Christina Vantzou’s sound has been further refined on her fourth album for Kranky – one listen to the opening piece, ‘Glissando for Bodies and Machines in Space’, is enough to leave the listener’s jaw hanging as the piece sets the tone for the rest of the album, a slow pirouette into limitless space, completely lost in the dark pull of an orbit where a lone voice slides and swirls into oblivion. Suspended, spacious and void-like, the composition unravels a darker side, and No. 4 excels at beckoning these smoky shadows into its midst. Something of a monolithic shape, something unseen, is gathering in the gloom.
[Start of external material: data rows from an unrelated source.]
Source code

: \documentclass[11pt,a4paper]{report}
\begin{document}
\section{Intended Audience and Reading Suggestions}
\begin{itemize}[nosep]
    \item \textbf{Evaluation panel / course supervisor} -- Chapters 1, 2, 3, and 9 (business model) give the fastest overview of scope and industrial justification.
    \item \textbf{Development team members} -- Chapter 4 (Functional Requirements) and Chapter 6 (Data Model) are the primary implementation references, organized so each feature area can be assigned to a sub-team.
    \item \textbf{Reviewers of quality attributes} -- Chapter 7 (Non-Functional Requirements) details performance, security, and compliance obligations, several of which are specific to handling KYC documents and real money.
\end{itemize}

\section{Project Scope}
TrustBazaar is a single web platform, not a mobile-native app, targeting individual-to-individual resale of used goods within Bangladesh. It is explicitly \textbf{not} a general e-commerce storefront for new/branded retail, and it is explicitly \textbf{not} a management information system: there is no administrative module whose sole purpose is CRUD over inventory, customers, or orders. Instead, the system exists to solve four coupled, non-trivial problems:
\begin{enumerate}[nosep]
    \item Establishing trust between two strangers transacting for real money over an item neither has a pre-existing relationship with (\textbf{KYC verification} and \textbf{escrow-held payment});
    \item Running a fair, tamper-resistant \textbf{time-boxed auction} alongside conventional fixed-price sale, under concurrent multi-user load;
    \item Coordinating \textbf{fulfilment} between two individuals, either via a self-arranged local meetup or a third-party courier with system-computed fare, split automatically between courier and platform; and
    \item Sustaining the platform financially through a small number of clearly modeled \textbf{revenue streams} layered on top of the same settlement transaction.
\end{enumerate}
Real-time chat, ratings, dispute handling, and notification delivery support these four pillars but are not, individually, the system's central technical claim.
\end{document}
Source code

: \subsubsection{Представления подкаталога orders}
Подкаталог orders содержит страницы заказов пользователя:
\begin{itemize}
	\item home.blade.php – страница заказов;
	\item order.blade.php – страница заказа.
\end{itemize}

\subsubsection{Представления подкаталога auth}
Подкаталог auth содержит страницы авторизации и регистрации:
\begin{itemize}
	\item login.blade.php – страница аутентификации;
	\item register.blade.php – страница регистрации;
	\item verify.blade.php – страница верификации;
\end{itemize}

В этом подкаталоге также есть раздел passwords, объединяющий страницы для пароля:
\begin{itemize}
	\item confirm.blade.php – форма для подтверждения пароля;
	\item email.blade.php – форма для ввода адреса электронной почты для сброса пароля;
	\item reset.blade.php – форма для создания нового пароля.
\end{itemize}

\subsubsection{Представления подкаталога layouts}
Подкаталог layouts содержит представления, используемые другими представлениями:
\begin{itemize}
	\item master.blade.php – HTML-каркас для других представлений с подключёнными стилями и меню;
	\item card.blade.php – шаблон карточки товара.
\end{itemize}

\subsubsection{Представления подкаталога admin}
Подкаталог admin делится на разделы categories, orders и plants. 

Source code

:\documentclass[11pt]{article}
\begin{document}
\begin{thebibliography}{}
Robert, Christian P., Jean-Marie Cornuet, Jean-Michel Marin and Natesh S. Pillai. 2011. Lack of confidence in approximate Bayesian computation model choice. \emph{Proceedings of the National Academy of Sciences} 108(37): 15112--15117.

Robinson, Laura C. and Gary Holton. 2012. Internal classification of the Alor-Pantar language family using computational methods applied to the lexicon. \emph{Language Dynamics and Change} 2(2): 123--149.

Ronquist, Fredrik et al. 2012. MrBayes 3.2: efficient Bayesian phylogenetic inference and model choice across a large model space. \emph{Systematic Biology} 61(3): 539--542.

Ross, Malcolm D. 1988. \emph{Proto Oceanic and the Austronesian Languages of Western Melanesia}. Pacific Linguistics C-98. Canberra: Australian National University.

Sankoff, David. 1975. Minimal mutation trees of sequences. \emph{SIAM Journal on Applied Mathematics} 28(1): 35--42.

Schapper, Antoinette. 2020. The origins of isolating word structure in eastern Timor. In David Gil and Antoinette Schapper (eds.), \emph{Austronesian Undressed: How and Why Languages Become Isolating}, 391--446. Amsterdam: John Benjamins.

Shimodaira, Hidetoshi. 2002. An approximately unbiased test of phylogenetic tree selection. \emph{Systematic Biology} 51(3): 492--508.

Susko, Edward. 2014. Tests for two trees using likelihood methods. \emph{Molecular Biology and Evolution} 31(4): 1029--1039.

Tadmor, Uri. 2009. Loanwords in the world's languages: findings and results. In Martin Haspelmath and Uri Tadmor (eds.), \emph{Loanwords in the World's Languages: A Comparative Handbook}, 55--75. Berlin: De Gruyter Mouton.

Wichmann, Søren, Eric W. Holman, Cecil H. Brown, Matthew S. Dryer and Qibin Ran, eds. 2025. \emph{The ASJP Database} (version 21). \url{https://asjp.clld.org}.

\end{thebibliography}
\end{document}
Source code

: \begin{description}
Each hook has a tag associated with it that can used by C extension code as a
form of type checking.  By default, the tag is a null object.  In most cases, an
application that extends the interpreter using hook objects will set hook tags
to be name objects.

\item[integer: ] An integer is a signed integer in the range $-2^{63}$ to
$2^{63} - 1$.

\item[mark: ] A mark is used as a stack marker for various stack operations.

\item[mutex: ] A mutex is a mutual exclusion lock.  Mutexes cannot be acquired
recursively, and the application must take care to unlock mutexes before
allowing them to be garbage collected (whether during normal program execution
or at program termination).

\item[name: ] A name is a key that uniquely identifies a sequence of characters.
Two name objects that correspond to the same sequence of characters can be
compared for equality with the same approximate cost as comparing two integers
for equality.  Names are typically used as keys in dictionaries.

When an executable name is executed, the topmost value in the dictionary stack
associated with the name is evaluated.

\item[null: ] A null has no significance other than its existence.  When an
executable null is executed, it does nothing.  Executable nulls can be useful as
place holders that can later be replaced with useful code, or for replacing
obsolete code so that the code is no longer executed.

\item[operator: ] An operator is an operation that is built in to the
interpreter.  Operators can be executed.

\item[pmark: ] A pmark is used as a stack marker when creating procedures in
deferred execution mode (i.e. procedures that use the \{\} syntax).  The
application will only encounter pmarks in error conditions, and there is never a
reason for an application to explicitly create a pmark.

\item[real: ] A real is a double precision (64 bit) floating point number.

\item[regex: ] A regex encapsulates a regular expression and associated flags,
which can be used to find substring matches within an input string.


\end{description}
Her ambient and classical music has always favoured the minimal, and No. 4 provides a deeper experience because of it. Once upon a time, her music had more rigidity in its orchestral skeleton, structured while keeping its smooth ambient flow and caress, with lambent harmonies and cinematic drones mirroring her work with Adam Wiltzie as The Dead Texan. Nowadays, her music embraces the experimental and the ephemeral, bridging the gap between the dislocated two and turning what was once disjointed into a cohesive outlet. For Vantzou, No. 4 is an evolution, a new side, a new face standing in the same doorway. At the same time, this face looks familiar, like an old friend seen a decade later. Their phrasing and their fingerprints are the same, and in that respect Vantzou’s music is still recognizable, but it’s morphing, evolving.
Vantzou’s ambient drones are still in place, but electronics slither and scuttle around them. ‘At Dawn’ glows with a series of swelling strings, and the deep, processed drones echo forever, surrounding everything with elegant displays. Her music lies on the periphery, like the late-rising dawn or the sunset in the street. No. 4 also features a number of musical collaborations, including Steve Hauschildt, John Also Bennett (Forma), Angel Deradoorian, Clarice Jensen, Beatrijs De Klerck and members of Belgium’s Echo Collective. But Vantzou aimed to ‘blur lines of hierarchy’, so members of the ensemble were allowed to add or delete parts of their own free will, and this has only strengthened the album. Citing sleep and the loosening of time in her private and professional life, Vantzou’s music appears in the form of a dream-like fugue, an endless glint of light rising up from a well of darkness and introspection.